Kids these days are straight up zooted and bouncing off the emergency room walls, thanks to copious supplies of Adderrall and Ritalin and all the other ADHD drugs that they got from you. (They learned it by watching you, okay?) If we'd simply been giving our kids Vivarin this whole time, none of this would have happened.
Between 2005 and 2011, the number of emergency room visits by 18-34-year-olds due to prescription and non-prescription stimulant overdoses almost quadrupled, from 5,600 to nearly 23,000. The majority were due to ADHD drugs, often combined with booze. Who the hell is overdosing on snorted Adderrall and Popov vodka, for chrissake?

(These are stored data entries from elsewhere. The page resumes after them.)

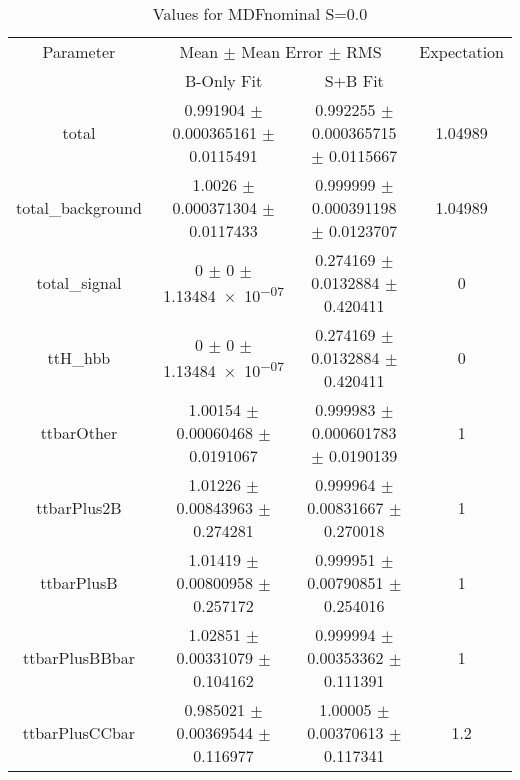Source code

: \begin{table}
\centering
\caption{Values for MDFnominal S=0.0}
\begin{tabular}{cccc}
\toprule
Parameter & \multicolumn{2}{c}{Mean $\pm$ Mean Error $\pm$ RMS} & Expectation\\
 & B-Only Fit & S+B Fit & \\
\midrule
total & \num{0.991904} $\pm$ \num{0.000365161} $\pm$ \num{0.0115491} & \num{0.992255} $\pm$ \num{0.000365715} $\pm$ \num{0.0115667} & \num{1.04989}\\
total\_background & \num{1.0026} $\pm$ \num{0.000371304} $\pm$ \num{0.0117433} & \num{0.999999} $\pm$ \num{0.000391198} $\pm$ \num{0.0123707} & \num{1.04989}\\
total\_signal & \num{0} $\pm$ \num{0} $\pm$ \num{1.13484e-07} & \num{0.274169} $\pm$ \num{0.0132884} $\pm$ \num{0.420411} & \num{0}\\
ttH\_hbb & \num{0} $\pm$ \num{0} $\pm$ \num{1.13484e-07} & \num{0.274169} $\pm$ \num{0.0132884} $\pm$ \num{0.420411} & \num{0}\\
ttbarOther & \num{1.00154} $\pm$ \num{0.00060468} $\pm$ \num{0.0191067} & \num{0.999983} $\pm$ \num{0.000601783} $\pm$ \num{0.0190139} & \num{1}\\
ttbarPlus2B & \num{1.01226} $\pm$ \num{0.00843963} $\pm$ \num{0.274281} & \num{0.999964} $\pm$ \num{0.00831667} $\pm$ \num{0.270018} & \num{1}\\
ttbarPlusB & \num{1.01419} $\pm$ \num{0.00800958} $\pm$ \num{0.257172} & \num{0.999951} $\pm$ \num{0.00790851} $\pm$ \num{0.254016} & \num{1}\\
ttbarPlusBBbar & \num{1.02851} $\pm$ \num{0.00331079} $\pm$ \num{0.104162} & \num{0.999994} $\pm$ \num{0.00353362} $\pm$ \num{0.111391} & \num{1}\\
ttbarPlusCCbar & \num{0.985021} $\pm$ \num{0.00369544} $\pm$ \num{0.116977} & \num{1.00005} $\pm$ \num{0.00370613} $\pm$ \num{0.117341} & \num{1.2}\\
\bottomrule
\end{tabular}
\end{table}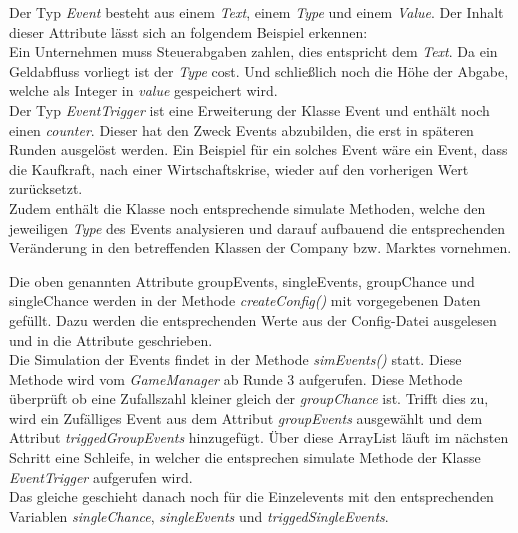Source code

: Der Typ \textit{Event} besteht aus einem \textit{Text}, einem \textit{Type} und einem \textit{Value}. Der Inhalt dieser Attribute lässt sich an folgendem Beispiel erkennen:\\
Ein Unternehmen muss Steuerabgaben zahlen, dies entspricht dem \textit{Text}. Da ein Geldabfluss vorliegt ist der \textit{Type} cost. Und schließlich noch die Höhe der Abgabe, welche als Integer in \textit{value} gespeichert wird.\\

Der Typ \textit{EventTrigger} ist eine Erweiterung der Klasse Event und enthält noch einen \textit{counter}. Dieser hat den Zweck Events abzubilden, die erst in späteren Runden ausgelöst werden. Ein Beispiel für ein solches Event wäre ein Event, dass die Kaufkraft, nach einer Wirtschaftskrise, wieder auf den vorherigen Wert zurücksetzt. \\
 Zudem enthält die Klasse noch entsprechende simulate Methoden, welche den jeweiligen \textit{Type} des Events analysieren und darauf aufbauend die entsprechenden Veränderung in den betreffenden Klassen der Company bzw. Marktes vornehmen.

Die oben genannten Attribute groupEvents, singleEvents, groupChance und singleChance werden in der Methode \textit{createConfig()} mit vorgegebenen Daten gefüllt. Dazu werden die entsprechenden Werte aus der Config-Datei ausgelesen und in die Attribute geschrieben.\\
Die Simulation der Events findet in der Methode \textit{simEvents()} statt. Diese Methode wird vom \textit{GameManager} ab Runde 3 aufgerufen. Diese Methode überprüft ob eine Zufallszahl kleiner gleich der \textit{groupChance} ist. Trifft dies zu, wird ein Zufälliges Event aus dem Attribut \textit{groupEvents}  ausgewählt und dem Attribut \textit{triggedGroupEvents} hinzugefügt. Über diese ArrayList läuft im nächsten Schritt eine Schleife, in welcher die entsprechen simulate Methode der Klasse \textit{EventTrigger} aufgerufen wird.\\
Das gleiche geschieht danach noch für die Einzelevents mit den entsprechenden Variablen \textit{singleChance}, \textit{singleEvents} und \textit{triggedSingleEvents}.


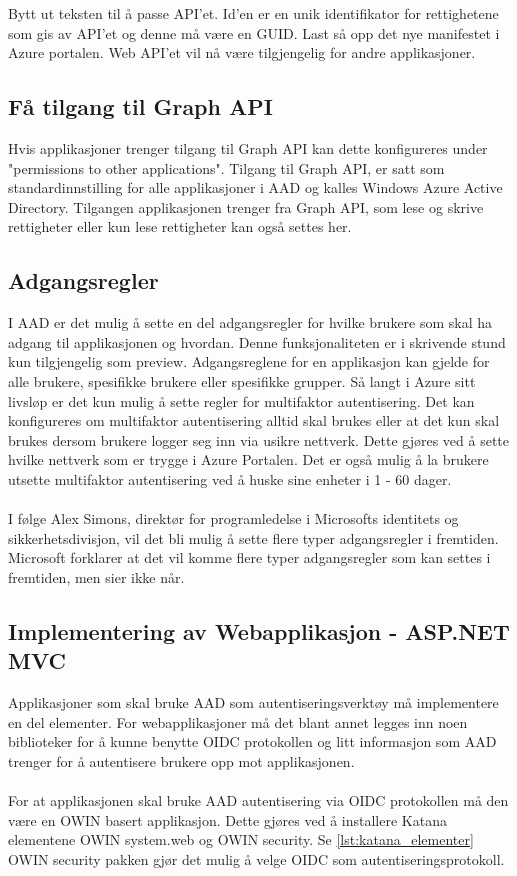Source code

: Bytt ut teksten til å passe API'et. Id'en er en unik identifikator for rettighetene som gis av API'et og denne må være en GUID. Last så opp det nye manifestet i Azure portalen. Web API'et vil nå være tilgjengelig for andre applikasjoner.

\subsection*{Få tilgang til Graph API}
Hvis applikasjoner trenger tilgang til Graph API kan dette konfigureres under "permissions to other applications". Tilgang til Graph API, er satt som standardinnstilling for alle applikasjoner i AAD og kalles Windows Azure Active Directory. Tilgangen applikasjonen trenger fra Graph API, som lese og skrive rettigheter eller kun lese rettigheter kan også settes her. 

\subsection*{Adgangsregler}
I AAD er det mulig å sette en del adgangsregler for hvilke brukere som skal ha adgang til applikasjonen og hvordan. Denne funksjonaliteten er i skrivende stund kun tilgjengelig som preview. Adgangsreglene for en applikasjon kan gjelde for alle brukere, spesifikke brukere eller spesifikke grupper. Så langt i Azure sitt livsløp er det kun mulig å sette regler for multifaktor autentisering. Det kan konfigureres om multifaktor autentisering alltid skal brukes eller at det kun skal brukes dersom brukere logger seg inn via usikre nettverk. Dette gjøres ved å sette hvilke nettverk som er trygge i Azure Portalen. Det er også mulig å la brukere utsette multifaktor autentisering ved å huske sine enheter i 1 - 60 dager. \\
\\
I følge Alex Simons, direktør for programledelse i Microsofts identitets og sikkerhetsdivisjon, vil det bli mulig å sette flere typer adgangsregler i fremtiden\cite{AccessRules}. Microsoft forklarer at det vil komme flere typer adgangsregler som kan settes i fremtiden, men sier ikke når.

\subsection{Implementering av Webapplikasjon - ASP.NET MVC}
\label{subsec:konfigurasjon_handteringAvApplikasjoner_Webapplikasjon}
Applikasjoner som skal bruke AAD som autentiseringsverktøy må implementere en del elementer. For webapplikasjoner må det blant annet legges inn noen biblioteker for å kunne benytte OIDC protokollen og litt informasjon som AAD trenger for å autentisere brukere opp mot applikasjonen. \\
\\
For at applikasjonen skal bruke AAD autentisering via OIDC protokollen må den være en OWIN basert applikasjon. Dette gjøres ved å installere Katana elementene OWIN system.web og OWIN security. Se \ref{lst:katana_elementer} OWIN security pakken gjør det mulig å velge OIDC som autentiseringsprotokoll. \cite{WebappTutorialCloudIdentity}

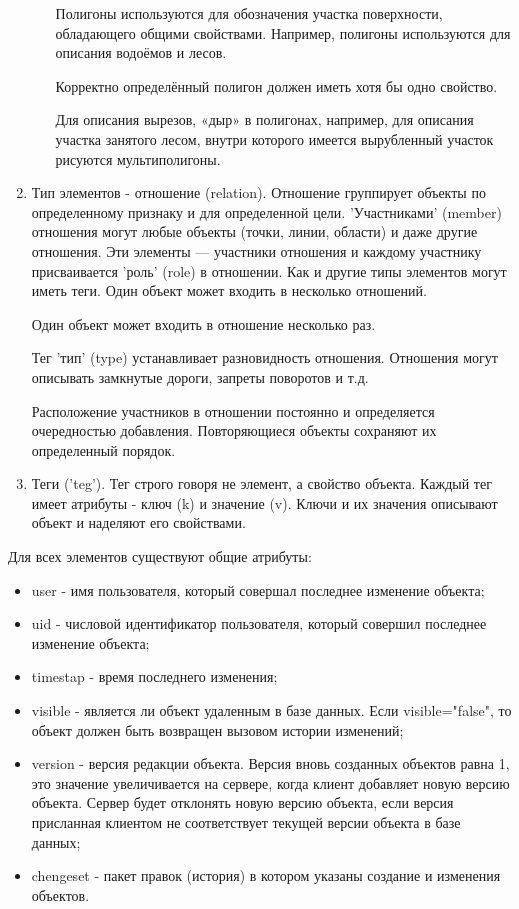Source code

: \documentclass[12pt,a4paper,oneside]{article} %
\begin{document}
\begin{enumerate}
\begin{itemize}
    Полигоны используются для обозначения участка поверхности, обладающего общими свойствами. Например, полигоны используются для описания водоёмов и лесов.

    Корректно определённый полигон должен иметь хотя бы одно свойство.

    Для описания вырезов, «дыр» в полигонах, например, для описания участка занятого лесом, внутри которого имеется вырубленный участок рисуются мультиполигоны.
\end{itemize}
\item Тип элементов - отношение (relation). Отношение группирует объекты по определенному признаку и для определенной цели. 'Участниками' (member) отношения могут любые объекты (точки, линии, области) и даже другие отношения. Эти элементы — участники отношения и каждому участнику присваивается 'роль' (role) в отношении. Как и другие типы элементов могут иметь теги. Один объект может входить в несколько отношений.

    Один объект может входить в отношение несколько раз.

    Тег 'тип' (type) устанавливает разновидность отношения. Отношения могут описывать замкнутые дороги, запреты поворотов и т.д.

    Расположение участников в отношении постоянно и определяется очередностью добавления. Повторяющиеся объекты сохраняют их определенный порядок.

\item Теги ('teg'). Тег строго говоря не элемент, а свойство объекта. Каждый тег имеет атрибуты - ключ (k) и значение (v). Ключи и их значения описывают объект и наделяют его свойствами.
\end{enumerate}

Для всех элементов существуют общие атрибуты:

\begin{itemize}
\item user - имя пользователя, который совершал последнее изменение объекта;
\item uid - числовой идентификатор пользователя, который совершил последнее изменение объекта;
\item timestap - время последнего изменения;
\item visible - является ли объект удаленным в базе данных. Если visible="false", то объект должен быть возвращен вызовом истории изменений;
\item version - версия редакции объекта. Версия вновь созданных объектов равна 1, это значение увеличивается на сервере, когда клиент добавляет новую версию объекта. Сервер будет отклонять новую версию объекта, если версия присланная клиентом не соответствует текущей версии объекта в базе данных;
\item chengeset - пакет правок (история) в котором указаны создание и изменения объектов.
\end{itemize}
\end{document}
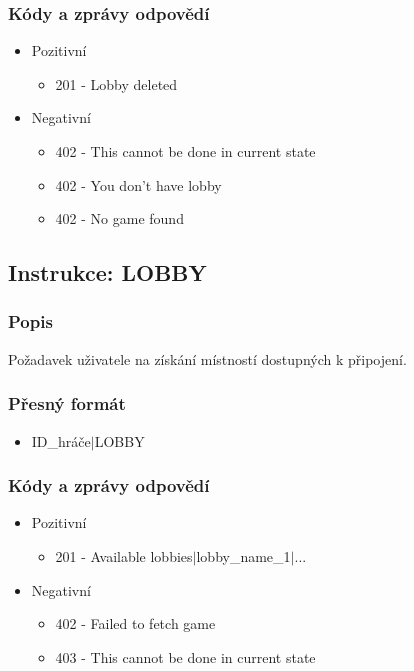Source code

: \documentclass[12pt]{report}
\begin{document}
\subsubsection{Kódy a zprávy odpovědí}
\begin{itemize}
	\item Pozitivní
		\begin{itemize}
			\item 201 - Lobby deleted
		\end{itemize}
	\item Negativní
		\begin{itemize}
			\item 402 - This cannot be done in current state
			\item 402 - You don't have lobby
			\item 402 - No game found
		\end{itemize}
\end{itemize}
%
%
%
\subsection{Instrukce: LOBBY}
\subsubsection{Popis}
Požadavek uživatele na získání místností dostupných k připojení.

\subsubsection{Přesný formát}
\begin{itemize}
	\item ID\_hráče$|$LOBBY
\end{itemize}

\subsubsection{Kódy a zprávy odpovědí}
\begin{itemize}
	\item Pozitivní
		\begin{itemize}
			\item 201 - Available lobbies$|$lobby\_name\_1$|$...
		\end{itemize}
	\item Negativní
		\begin{itemize}
			\item 402 - Failed to fetch game
			\item 403 - This cannot be done in current state
		\end{itemize}
\end{itemize}
%
%
%
\end{document}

The kids, to whom you gave bottle after bottle of powerful prescription stimulant, in the fantasy expectation that they would take these powerful drugs according to the directions on the label. The kids, who you hoped to pacify pharmaceutically. The kids, who you tried to sap of youthful free-form energy by giving them a pill that would channel that energy directly into schoolwork and chores and accomplishments, rather into writing on walls and breaking things and asking, "Daddy, what is pornography? PORNOGRAPHHHHHYYYYYYYY!!!!" The kids, who were too loud. So loud that you made a deal with the devil— the devil called Adderrall, and Ritalin, and Vyvanse, bargaining that you could just keep them from wilding out, and maybe the side effects of access to these powerful stimulants would not come back to bite us all on the ass. Hoping that they would not crush them up and snort them and guzzle booze and end up in the emergency room one night. Well, they did. I hope it was worth it.
Should have just tried giving your preschoolers Red Bull because the report indicates that energy drinks were only responsible for a very small portion of emergency room visits. Would Red Bull instead of Ritalin have "done the trick," for your child? I guess we'll never know. You are a bad parent for not giving your children Red Bull.